Int J Anal Chem. 2020 Mar 31;2020:5084127. doi: 10.1155/2020/5084127. eCollection 2020.
In our research, a straightforward UPLC-MS/MS method, with diazepam as the internal standard (IS), was proposed and acknowledged to determine the concentrations of enasidenib in rat plasma. When preparing the sample, we used acetonitrile for protein precipitation. The gradient elution method was used, and the mobile phase was acetonitrile and 0.1% formic acid. Diazepam was used as the IS. We used the Acquity UPLC BEH C18 column to separate enasidenib and IS. Under the positive ion electrospray ionization (ESI) source conditions, the mass transfer pairs of enasidenib were monitored by multiple reaction monitoring (MRM) to be 474.2 ⟶ 456.1 and 474.2 ⟶ 267.0, and the IS mass transfer pairs were 285.0 ⟶ 154.0. Enasidenib had good linearity ( = 0.9985) in the concentration range of 1.0-1000 ng/mL. Besides, the values of intraday and interday precision were 2.25-8.40% and 3.94-5.46%, respectively, and the range of the accuracy values varied from -1.44 to 2.34%. Matrix effect, extraction recovery, and stability were compliant with FDA approval guidelines in terms of bioanalytical method validation. We had established a new method that had been applied to the pharmacokinetic study of enasidenib in rats.
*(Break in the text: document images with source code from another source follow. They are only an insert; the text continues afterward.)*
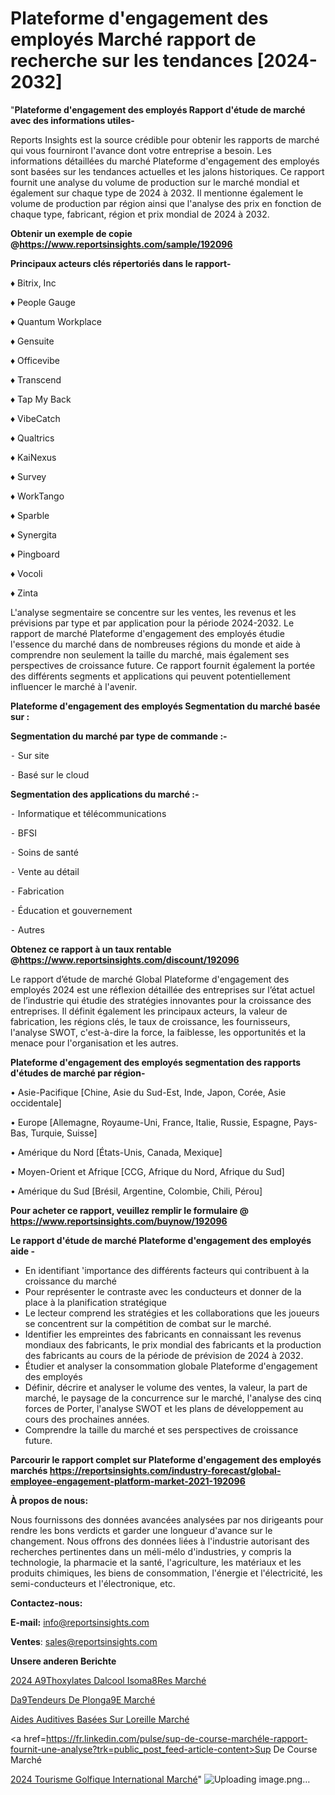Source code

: # Plateforme d'engagement des employés Marché rapport de recherche sur les tendances [2024-2032]

"<strong>Plateforme d'engagement des employés Rapport d'étude de marché avec des informations utiles-</strong>

Reports Insights est la source crédible pour obtenir les rapports de marché qui vous fourniront l'avance dont votre entreprise a besoin. Les informations détaillées du marché Plateforme d'engagement des employés sont basées sur les tendances actuelles et les jalons historiques. Ce rapport fournit une analyse du volume de production sur le marché mondial et également sur chaque type de 2024 à 2032. Il mentionne également le volume de production par région ainsi que l'analyse des prix en fonction de chaque type, fabricant, région et prix mondial de 2024 à 2032.

<strong><b>Obtenir un exemple de copie @</b></strong><a href=https://www.reportsinsights.com/sample/192096><strong><b>https://www.reportsinsights.com/sample/192096</b></strong></a>

<b>Principaux acteurs clés répertoriés dans le rapport-</b>

<b> </b>♦ Bitrix, Inc

♦ People Gauge

♦ Quantum Workplace

♦ Gensuite

♦ Officevibe

♦ Transcend

♦ Tap My Back

♦ VibeCatch

♦ Qualtrics

♦ KaiNexus

♦  Survey

♦ WorkTango

♦ Sparble

♦ Synergita

♦ Pingboard

♦ Vocoli

♦ Zinta

L'analyse segmentaire se concentre sur les ventes, les revenus et les prévisions par type et par application pour la période 2024-2032. Le rapport de marché Plateforme d'engagement des employés étudie l'essence du marché dans de nombreuses régions du monde et aide à comprendre non seulement la taille du marché, mais également ses perspectives de croissance future. Ce rapport fournit également la portée des différents segments et applications qui peuvent potentiellement influencer le marché à l'avenir.

<strong>Plateforme d'engagement des employés Segmentation du marché basée sur :</strong>

<strong>Segmentation du marché par type de commande :-</strong>

⁃ Sur site

⁃ Basé sur le cloud

<strong>Segmentation des applications du marché :-</strong>

⁃ Informatique et télécommunications

⁃ BFSI

⁃ Soins de santé

⁃ Vente au détail

⁃ Fabrication

⁃ Éducation et gouvernement

⁃ Autres

<strong><b>Obtenez ce rapport à un taux rentable @</b></strong><a href=https://www.reportsinsights.com/discount/192096><strong><b>https://www.reportsinsights.com/discount/192096</b></strong></a>

Le rapport d’étude de marché Global Plateforme d'engagement des employés 2024 est une réflexion détaillée des entreprises sur l’état actuel de l’industrie qui étudie des stratégies innovantes pour la croissance des entreprises. Il définit également les principaux acteurs, la valeur de fabrication, les régions clés, le taux de croissance, les fournisseurs, l'analyse SWOT, c'est-à-dire la force, la faiblesse, les opportunités et la menace pour l'organisation et les autres.

<strong>Plateforme d'engagement des employés segmentation des rapports d'études de marché par région-</strong>

• Asie-Pacifique [Chine, Asie du Sud-Est, Inde, Japon, Corée, Asie occidentale]

• Europe [Allemagne, Royaume-Uni, France, Italie, Russie, Espagne, Pays-Bas, Turquie, Suisse]

• Amérique du Nord [États-Unis, Canada, Mexique]

• Moyen-Orient et Afrique [CCG, Afrique du Nord, Afrique du Sud]

• Amérique du Sud [Brésil, Argentine, Colombie, Chili, Pérou]

<strong>Pour acheter ce rapport, veuillez remplir le formulaire @   <a href=https://www.reportsinsights.com/buynow/192096>https://www.reportsinsights.com/buynow/192096</a></strong>

<strong>Le rapport d'étude de marché Plateforme d'engagement des employés aide -</strong>
<ul>
  <li>En identifiant 'importance des différents facteurs qui contribuent à la croissance du marché</li>
  <li>Pour représenter le contraste avec les conducteurs et donner de la place à la planification stratégique</li>
  <li>Le lecteur comprend les stratégies et les collaborations que les joueurs se concentrent sur la compétition de combat sur le marché.</li>
  <li>Identifier les empreintes des fabricants en connaissant les revenus mondiaux des fabricants, le prix mondial des fabricants et la production des fabricants au cours de la période de prévision de 2024 à 2032.</li>
  <li>Étudier et analyser la consommation globale Plateforme d'engagement des employés</li>
  <li>Définir, décrire et analyser le volume des ventes, la valeur, la part de marché, le paysage de la concurrence sur le marché, l'analyse des cinq forces de Porter, l'analyse SWOT et les plans de développement au cours des prochaines années.</li>
  <li>Comprendre la taille du marché et ses perspectives de croissance future.</li>
</ul>

<strong>Parcourir le rapport complet sur Plateforme d'engagement des employés marchés <a href=https://reportsinsights.com/industry-forecast/global-employee-engagement-platform-market-2021-192096>https://reportsinsights.com/industry-forecast/global-employee-engagement-platform-market-2021-192096</a></strong>

<strong>À propos de nous:</strong>

Nous fournissons des données avancées analysées par nos dirigeants pour rendre les bons verdicts et garder une longueur d'avance sur le changement. Nous offrons des données liées à l'industrie autorisant des recherches pertinentes dans un méli-mélo d'industries, y compris la technologie, la pharmacie et la santé, l'agriculture, les matériaux et les produits chimiques, les biens de consommation, l'énergie et l'électricité, les semi-conducteurs et l'électronique, etc.

<strong>Contactez-nous:</strong>

<strong>E-mail:</strong> <a href=mailto:info@reportsinsights.com>info@reportsinsights.com</a>

<strong>Ventes</strong>: <a href=mailto:sales@reportsinsights.com>sales@reportsinsights.com</a>

<strong>Unsere anderen Berichte</strong>

<a href=https://www.linkedin.com/pulse/2024-%C3%A9thoxylates-dalcool-isom%C3%A8res-march%C3%A9-de-rapport-2qgic/>2024 A9Thoxylates Dalcool Isoma8Res Marché</a>

<a href=https://www.linkedin.com/pulse/d%C3%A9tendeurs-de-plong%C3%A9e-march%C3%A9-2024-taille-part-wa5qc/>Da9Tendeurs De Plonga9E Marché</a>

<a href=https://www.linkedin.com/pulse/aides-auditives-basées-sur-loreille-marché-couverture-vpjac/>Aides Auditives Basées Sur Loreille Marché</a>

<a href=https://fr.linkedin.com/pulse/sup-de-course-marchéle-rapport-fournit-une-analyse?trk=public_post_feed-article-content>Sup De Course Marché</a>

<a href=https://www.linkedin.com/pulse/2024-tourisme-golfique-international-march%C3%A9-7k6cf/>2024 Tourisme Golfique International Marché</a>"
![Uploading image.png…]()
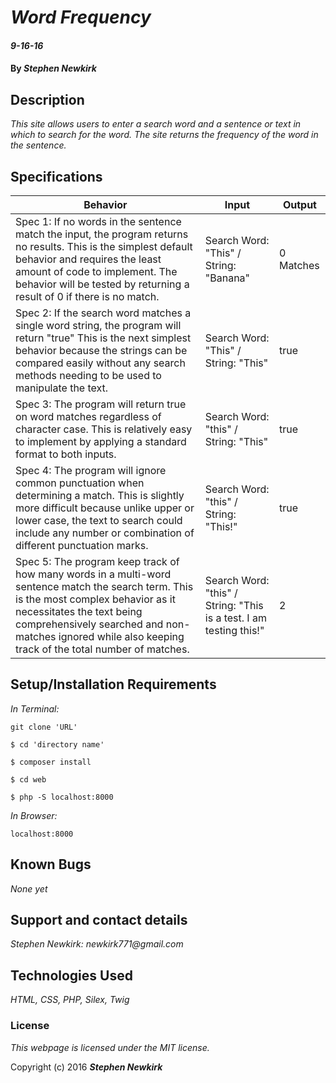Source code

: # _Word Frequency_

#### _9-16-16_

#### By _**Stephen Newkirk**_

## Description

_This site allows users to enter a search word and a sentence or text in which to search for the word. The site returns the frequency of the word in the sentence._

## Specifications

| Behavior      | Input       |Output|
| ------------- |-------------| -----|
| Spec 1: If no words in the sentence match the input, the program returns no results. This is the simplest default behavior and requires the least amount of code to implement. The behavior will be tested by returning a result of 0 if there is no match. | Search Word: "This" / String: "Banana" | 0 Matches |
| Spec 2: If the search word matches a single word string, the program will return "true" This is the next simplest behavior because the strings can be compared easily without any search methods needing to be used to manipulate the text. | Search Word: "This" / String: "This" | true |
| Spec 3: The program will return true on word matches regardless of character case. This is relatively easy to implement by applying a standard format to both inputs. | Search Word: "this" / String: "This" | true |
| Spec 4: The program will ignore common punctuation when determining a match. This is slightly more difficult because unlike upper or lower case, the text to search could include any number or combination of different punctuation marks.| Search Word: "this" / String: "This!" | true |
| Spec 5: The program keep track of how many words in a multi-word sentence match the search term. This is the most complex behavior as it necessitates the text being comprehensively searched and non-matches ignored while also keeping track of the total number of matches. | Search Word: "this" / String: "This is a test. I am testing this!" | 2 |


## Setup/Installation Requirements

_In Terminal:_

`git clone 'URL'`

`$ cd 'directory name'`

`$ composer install`

`$ cd web`

`$ php -S localhost:8000`

_In Browser:_

`localhost:8000`

## Known Bugs

_None yet_

## Support and contact details

_Stephen Newkirk: newkirk771@gmail.com_

## Technologies Used

_HTML,
CSS,
PHP,
Silex,
Twig_

### License

*This webpage is licensed under the MIT license.*

Copyright (c) 2016 **_Stephen Newkirk_**
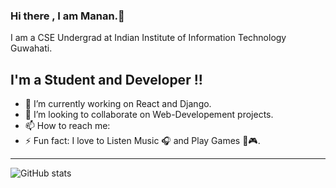 ### Hi there , I am Manan.👋
I am a CSE Undergrad at Indian Institute of Information Technology Guwahati.

## I'm a Student and Developer !!


- 🔭 I’m currently working on React and Django.
- 👯 I’m looking to collaborate on Web-Developement projects.
- 📫 How to reach me: 
- ⚡ Fun fact: I love to Listen Music 🎧 and Play Games 🏀🎮.
---
![GitHub stats](https://github-readme-stats.vercel.app/api?username=manan2110&show_icons=true)

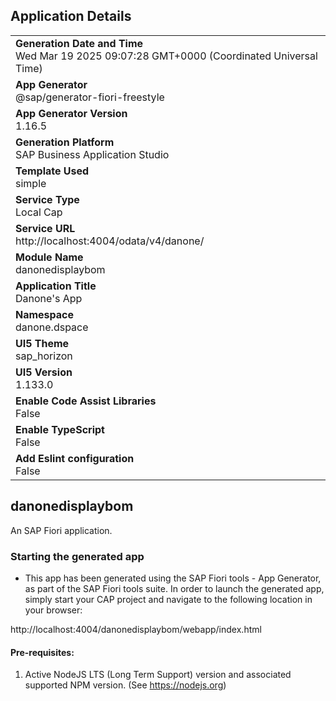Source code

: ## Application Details
|               |
| ------------- |
|**Generation Date and Time**<br>Wed Mar 19 2025 09:07:28 GMT+0000 (Coordinated Universal Time)|
|**App Generator**<br>@sap/generator-fiori-freestyle|
|**App Generator Version**<br>1.16.5|
|**Generation Platform**<br>SAP Business Application Studio|
|**Template Used**<br>simple|
|**Service Type**<br>Local Cap|
|**Service URL**<br>http://localhost:4004/odata/v4/danone/|
|**Module Name**<br>danonedisplaybom|
|**Application Title**<br>Danone&#39;s App|
|**Namespace**<br>danone.dspace|
|**UI5 Theme**<br>sap_horizon|
|**UI5 Version**<br>1.133.0|
|**Enable Code Assist Libraries**<br>False|
|**Enable TypeScript**<br>False|
|**Add Eslint configuration**<br>False|

## danonedisplaybom

An SAP Fiori application.

### Starting the generated app

-   This app has been generated using the SAP Fiori tools - App Generator, as part of the SAP Fiori tools suite.  In order to launch the generated app, simply start your CAP project and navigate to the following location in your browser:

http://localhost:4004/danonedisplaybom/webapp/index.html

#### Pre-requisites:

1. Active NodeJS LTS (Long Term Support) version and associated supported NPM version.  (See https://nodejs.org)


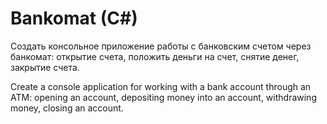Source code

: # Bankomat (C#)
Создать консольное приложение работы с банковским счетом через банкомат: открытие счета, положить деньги на счет, снятие денег, закрытие счета.

Create a console application for working with a bank account through an ATM: opening an account, depositing money into an account, withdrawing money, closing an account.
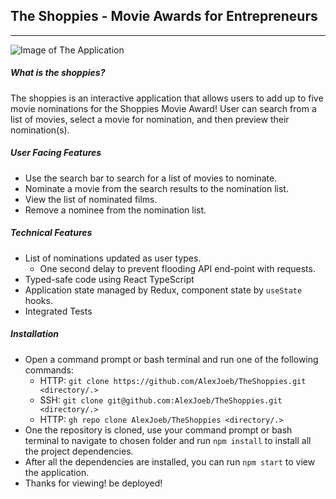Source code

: ## The Shoppies - Movie Awards for Entrepreneurs

---

![Image of The Application](https://i.imgur.com/yp4hS6o.png)

##### _What is the shoppies?_

The shoppies is an interactive application that allows users to add up to five movie nominations for the Shoppies Movie Award! User can search from a list of movies, select a movie for nomination, and then preview their nomination(s).

##### _User Facing Features_

- Use the search bar to search for a list of movies to nominate.
- Nominate a movie from the search results to the nomination list.
- View the list of nominated films.
- Remove a nominee from the nomination list.

##### _Technical Features_

- List of nominations updated as user types.
  - One second delay to prevent flooding API end-point with requests.
- Typed-safe code using React TypeScript
- Application state managed by Redux, component state by `useState` hooks.
- Integrated Tests

##### _Installation_

- Open a command prompt or bash terminal and run one of the following commands:
  - HTTP: `git clone https://github.com/AlexJoeb/TheShoppies.git <directory/.>`
  - SSH: `git clone git@github.com:AlexJoeb/TheShoppies.git <directory/.>`
  - HTTP: `gh repo clone AlexJoeb/TheShoppies <directory/.>`
- One the repository is cloned, use your command prompt or bash terminal to navigate to chosen folder and run `npm install` to install all the project dependencies.
- After all the dependencies are installed, you can run `npm start` to view the application.
- Thanks for viewing!
  be deployed!
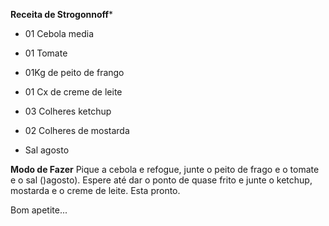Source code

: **Receita de Strogonnoff***  

- 01 Cebola media 

- 01 Tomate 

- 01Kg de peito de frango 

- 01 Cx de creme de leite 

- 03 Colheres ketchup 

- 02 Colheres de mostarda

- Sal agosto

**Modo de Fazer**
Pique a cebola e refogue, junte o peito de frago e o tomate e o sal ()agosto). Espere até dar o ponto de quase frito e junte o ketchup, mostarda e o creme de leite.
Esta pronto.

Bom apetite... 
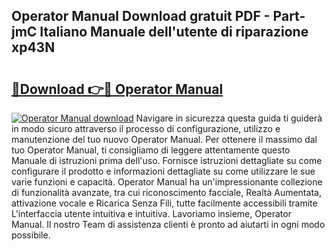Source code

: ## Operator Manual Download gratuit PDF - Part-jmC Italiano Manuale dell'utente di riparazione xp43N

# <h2><a href="http://dfd1jtb.blite.top/?on=Operator+Manual">🔗Download 👉🔴 Operator Manual</a></h2>

[![Operator Manual download](https://i.imgur.com/lujVjoI.png)](http://dfd1jtb.blite.top/?on=Operator+Manual)
Navigare in sicurezza questa guida ti guiderà in modo sicuro attraverso il processo di configurazione, utilizzo e manutenzione del tuo nuovo Operator Manual. Per ottenere il massimo dal tuo Operator Manual, ti consigliamo di leggere attentamente questo Manuale di istruzioni prima dell'uso. Fornisce istruzioni dettagliate su come configurare il prodotto e informazioni dettagliate su come utilizzare le sue varie funzioni e capacità. Operator Manual ha un'impressionante collezione di funzionalità avanzate, tra cui riconoscimento facciale, Realtà Aumentata, attivazione vocale e Ricarica Senza Fili, tutte facilmente accessibili tramite L'interfaccia utente intuitiva e intuitiva. Lavoriamo insieme, Operator Manual. Il nostro Team di assistenza clienti è pronto ad aiutarti in ogni modo possibile.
在我们的研究中,提出了一种以地西泮为内标(IS)的简单超高效液相色谱-串联质谱(UPLC-MS/MS)方法,并被认可用于测定大鼠血浆中恩杂鲁胺的浓度。在制备样品时,我们使用乙腈进行蛋白沉淀。采用梯度洗脱方法,流动相为乙腈和0.1%甲酸。地西泮用作内标。我们使用 Acquity UPLC BEH C18 柱分离恩杂鲁胺和内标。在正离子电喷雾电离(ESI)源条件下,通过多反应监测(MRM)监测恩杂鲁胺的质荷比为474.2⟶456.1和474.2⟶267.0,内标的质荷比为285.0⟶154.0。恩杂鲁胺在1.0 - 1000 ng/mL浓度范围内具有良好的线性(r = 0.9985)。此外,日内和日间精密度值分别为2.25 - 8.40%和3.94 - 5.46%,准确度值范围为 -1.44至2.34%。在生物分析方法验证方面,基质效应、提取回收率和稳定性均符合美国食品药品监督管理局(FDA)的批准指南。我们建立了一种新方法,并已将其应用于恩杂鲁胺在大鼠体内的药代动力学研究。